== Data to use
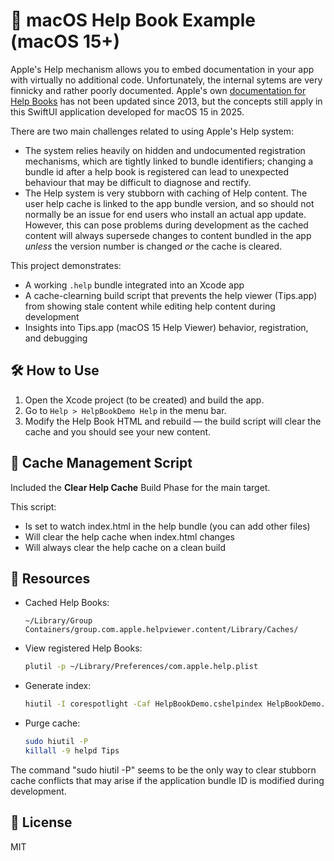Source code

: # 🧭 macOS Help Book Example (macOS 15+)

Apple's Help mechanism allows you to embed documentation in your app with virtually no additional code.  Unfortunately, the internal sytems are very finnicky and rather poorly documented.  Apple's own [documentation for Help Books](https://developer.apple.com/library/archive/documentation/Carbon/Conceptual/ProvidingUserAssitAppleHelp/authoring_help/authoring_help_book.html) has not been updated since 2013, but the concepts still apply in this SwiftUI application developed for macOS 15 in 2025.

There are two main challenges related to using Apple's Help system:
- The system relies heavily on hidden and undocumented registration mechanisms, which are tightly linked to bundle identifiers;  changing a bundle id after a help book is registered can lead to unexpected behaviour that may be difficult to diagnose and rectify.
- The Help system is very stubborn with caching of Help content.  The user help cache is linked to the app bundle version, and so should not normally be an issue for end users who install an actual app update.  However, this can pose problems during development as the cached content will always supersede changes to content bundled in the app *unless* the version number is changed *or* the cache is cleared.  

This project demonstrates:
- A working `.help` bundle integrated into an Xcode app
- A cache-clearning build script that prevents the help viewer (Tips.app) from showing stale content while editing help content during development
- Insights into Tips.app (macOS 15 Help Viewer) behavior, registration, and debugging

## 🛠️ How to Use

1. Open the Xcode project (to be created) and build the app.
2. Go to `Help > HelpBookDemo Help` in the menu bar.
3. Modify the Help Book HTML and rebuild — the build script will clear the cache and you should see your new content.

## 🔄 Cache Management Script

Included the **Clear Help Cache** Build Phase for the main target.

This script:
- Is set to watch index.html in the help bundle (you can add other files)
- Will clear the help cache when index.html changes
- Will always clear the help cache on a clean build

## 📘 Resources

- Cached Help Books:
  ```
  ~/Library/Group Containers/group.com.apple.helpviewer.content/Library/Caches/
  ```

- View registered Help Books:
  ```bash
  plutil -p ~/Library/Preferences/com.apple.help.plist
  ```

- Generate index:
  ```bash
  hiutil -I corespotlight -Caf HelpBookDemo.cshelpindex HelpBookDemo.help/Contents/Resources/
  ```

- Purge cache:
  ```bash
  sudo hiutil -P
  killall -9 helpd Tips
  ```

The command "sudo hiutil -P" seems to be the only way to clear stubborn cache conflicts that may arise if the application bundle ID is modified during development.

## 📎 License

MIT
====
== Data to use
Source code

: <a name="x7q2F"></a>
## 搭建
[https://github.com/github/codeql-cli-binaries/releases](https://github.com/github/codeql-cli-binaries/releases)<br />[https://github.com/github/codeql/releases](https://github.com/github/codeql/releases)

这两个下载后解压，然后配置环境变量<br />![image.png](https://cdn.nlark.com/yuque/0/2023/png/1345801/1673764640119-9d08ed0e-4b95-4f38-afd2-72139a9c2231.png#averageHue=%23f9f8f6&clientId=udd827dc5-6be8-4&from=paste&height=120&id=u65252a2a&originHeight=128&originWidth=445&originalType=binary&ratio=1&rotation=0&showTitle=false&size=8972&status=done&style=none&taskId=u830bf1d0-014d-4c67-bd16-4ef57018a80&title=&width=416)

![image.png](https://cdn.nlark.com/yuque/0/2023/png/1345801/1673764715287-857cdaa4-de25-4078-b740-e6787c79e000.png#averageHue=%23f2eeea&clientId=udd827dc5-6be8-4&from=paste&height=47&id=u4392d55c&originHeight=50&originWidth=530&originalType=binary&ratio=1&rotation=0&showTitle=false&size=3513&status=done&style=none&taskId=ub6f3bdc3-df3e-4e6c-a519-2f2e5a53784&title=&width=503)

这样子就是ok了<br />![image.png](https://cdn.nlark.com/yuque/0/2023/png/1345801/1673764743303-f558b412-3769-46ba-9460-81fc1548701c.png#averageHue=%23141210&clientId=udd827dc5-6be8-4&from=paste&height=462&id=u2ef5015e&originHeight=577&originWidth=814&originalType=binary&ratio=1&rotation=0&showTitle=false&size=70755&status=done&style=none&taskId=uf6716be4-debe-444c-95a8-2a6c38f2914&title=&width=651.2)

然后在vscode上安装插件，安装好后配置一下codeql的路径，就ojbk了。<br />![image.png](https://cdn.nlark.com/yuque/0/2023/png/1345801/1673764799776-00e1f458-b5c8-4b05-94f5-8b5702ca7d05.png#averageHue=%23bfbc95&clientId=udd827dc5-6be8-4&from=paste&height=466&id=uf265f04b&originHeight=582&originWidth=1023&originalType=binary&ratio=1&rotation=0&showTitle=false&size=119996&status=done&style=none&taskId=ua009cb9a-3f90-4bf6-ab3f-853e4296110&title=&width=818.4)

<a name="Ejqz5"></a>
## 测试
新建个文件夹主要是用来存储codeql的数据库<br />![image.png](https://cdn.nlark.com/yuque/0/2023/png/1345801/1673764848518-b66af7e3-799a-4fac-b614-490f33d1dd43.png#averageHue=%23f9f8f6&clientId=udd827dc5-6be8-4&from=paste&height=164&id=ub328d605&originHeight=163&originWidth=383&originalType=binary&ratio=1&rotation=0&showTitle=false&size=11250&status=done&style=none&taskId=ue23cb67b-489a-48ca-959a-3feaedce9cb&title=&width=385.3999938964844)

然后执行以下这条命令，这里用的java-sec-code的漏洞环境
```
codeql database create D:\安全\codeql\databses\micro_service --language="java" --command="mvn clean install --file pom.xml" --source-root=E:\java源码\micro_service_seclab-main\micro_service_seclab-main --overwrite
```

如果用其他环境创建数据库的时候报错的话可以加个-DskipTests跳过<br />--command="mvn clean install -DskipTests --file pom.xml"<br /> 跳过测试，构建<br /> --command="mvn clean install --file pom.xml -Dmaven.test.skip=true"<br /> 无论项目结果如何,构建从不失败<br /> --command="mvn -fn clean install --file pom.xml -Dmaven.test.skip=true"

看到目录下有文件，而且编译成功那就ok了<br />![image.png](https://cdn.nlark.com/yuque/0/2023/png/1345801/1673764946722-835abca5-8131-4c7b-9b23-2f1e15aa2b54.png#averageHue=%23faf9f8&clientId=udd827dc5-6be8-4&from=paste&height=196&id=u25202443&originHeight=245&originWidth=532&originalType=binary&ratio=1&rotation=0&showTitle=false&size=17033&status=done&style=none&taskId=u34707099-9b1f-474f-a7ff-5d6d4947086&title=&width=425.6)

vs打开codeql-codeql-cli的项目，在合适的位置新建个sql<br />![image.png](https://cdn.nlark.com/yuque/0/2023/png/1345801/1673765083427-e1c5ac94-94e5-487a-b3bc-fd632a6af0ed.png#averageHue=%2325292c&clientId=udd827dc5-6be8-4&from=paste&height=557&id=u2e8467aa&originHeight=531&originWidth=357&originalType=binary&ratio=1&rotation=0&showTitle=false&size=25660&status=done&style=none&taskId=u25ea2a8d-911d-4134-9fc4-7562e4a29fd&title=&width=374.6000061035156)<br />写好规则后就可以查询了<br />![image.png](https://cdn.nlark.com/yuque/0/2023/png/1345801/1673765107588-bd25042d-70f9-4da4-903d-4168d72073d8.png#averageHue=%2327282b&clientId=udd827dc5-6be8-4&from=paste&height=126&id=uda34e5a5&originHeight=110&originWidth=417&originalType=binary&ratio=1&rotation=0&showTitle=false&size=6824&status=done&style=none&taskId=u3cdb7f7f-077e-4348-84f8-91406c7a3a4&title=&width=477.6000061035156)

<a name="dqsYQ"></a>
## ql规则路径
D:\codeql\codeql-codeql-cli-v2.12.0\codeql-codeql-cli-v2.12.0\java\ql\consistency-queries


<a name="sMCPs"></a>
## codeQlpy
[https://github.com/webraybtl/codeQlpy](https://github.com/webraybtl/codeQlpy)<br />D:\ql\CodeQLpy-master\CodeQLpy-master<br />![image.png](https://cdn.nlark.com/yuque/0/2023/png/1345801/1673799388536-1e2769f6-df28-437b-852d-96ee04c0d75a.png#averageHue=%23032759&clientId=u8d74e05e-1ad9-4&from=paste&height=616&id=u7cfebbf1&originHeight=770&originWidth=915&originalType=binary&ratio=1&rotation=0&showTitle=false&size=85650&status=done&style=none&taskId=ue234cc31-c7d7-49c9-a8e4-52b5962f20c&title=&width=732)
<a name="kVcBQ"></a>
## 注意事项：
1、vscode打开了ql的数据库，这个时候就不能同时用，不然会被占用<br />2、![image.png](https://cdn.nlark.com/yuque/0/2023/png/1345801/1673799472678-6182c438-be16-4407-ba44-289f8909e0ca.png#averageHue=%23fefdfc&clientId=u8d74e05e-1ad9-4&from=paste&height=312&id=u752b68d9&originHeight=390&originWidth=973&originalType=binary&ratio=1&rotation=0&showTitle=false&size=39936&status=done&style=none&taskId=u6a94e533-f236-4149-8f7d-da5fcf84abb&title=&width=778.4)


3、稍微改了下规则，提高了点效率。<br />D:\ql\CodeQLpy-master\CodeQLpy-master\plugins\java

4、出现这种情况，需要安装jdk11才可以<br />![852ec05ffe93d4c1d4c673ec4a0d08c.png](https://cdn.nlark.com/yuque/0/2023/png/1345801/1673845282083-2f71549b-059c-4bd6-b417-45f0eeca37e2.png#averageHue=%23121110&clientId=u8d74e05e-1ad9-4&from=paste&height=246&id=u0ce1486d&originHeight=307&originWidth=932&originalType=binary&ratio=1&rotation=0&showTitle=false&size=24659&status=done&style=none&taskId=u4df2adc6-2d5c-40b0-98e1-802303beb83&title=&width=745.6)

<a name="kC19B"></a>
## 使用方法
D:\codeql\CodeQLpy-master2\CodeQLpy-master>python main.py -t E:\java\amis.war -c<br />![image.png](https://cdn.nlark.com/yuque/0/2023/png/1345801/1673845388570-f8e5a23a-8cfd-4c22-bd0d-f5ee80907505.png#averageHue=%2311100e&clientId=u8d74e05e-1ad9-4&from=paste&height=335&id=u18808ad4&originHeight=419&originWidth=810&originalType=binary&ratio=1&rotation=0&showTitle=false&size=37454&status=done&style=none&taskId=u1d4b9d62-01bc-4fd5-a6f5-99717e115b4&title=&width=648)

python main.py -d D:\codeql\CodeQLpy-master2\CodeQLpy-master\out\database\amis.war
====
== Data to use
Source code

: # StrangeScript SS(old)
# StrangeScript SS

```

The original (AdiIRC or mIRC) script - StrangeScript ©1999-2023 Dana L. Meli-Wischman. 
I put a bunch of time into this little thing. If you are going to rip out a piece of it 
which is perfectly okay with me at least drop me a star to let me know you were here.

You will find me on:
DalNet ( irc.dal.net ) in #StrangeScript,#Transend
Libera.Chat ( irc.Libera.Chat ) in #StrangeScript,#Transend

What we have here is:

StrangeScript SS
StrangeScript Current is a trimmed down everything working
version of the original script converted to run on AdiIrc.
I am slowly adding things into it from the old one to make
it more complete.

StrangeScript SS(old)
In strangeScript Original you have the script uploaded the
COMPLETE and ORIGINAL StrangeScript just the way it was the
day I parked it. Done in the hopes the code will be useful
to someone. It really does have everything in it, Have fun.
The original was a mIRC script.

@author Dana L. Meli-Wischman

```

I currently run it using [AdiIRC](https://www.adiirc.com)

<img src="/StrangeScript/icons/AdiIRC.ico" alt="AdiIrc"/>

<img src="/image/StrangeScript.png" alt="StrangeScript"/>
====
◆ Exercise goal ◆
Pull every line containing "always" out of the data above.

◆ Exercise output ◆
- The Help system is very stubborn with caching of Help content.  The user help cache is linked to the app bundle version, and so should not normally be an issue for end users who install an actual app update.  However, this can pose problems during development as the cached content will always supersede changes to content bundled in the app *unless* the version number is changed *or* the cache is cleared.  
- Will always clear the help cache on a clean build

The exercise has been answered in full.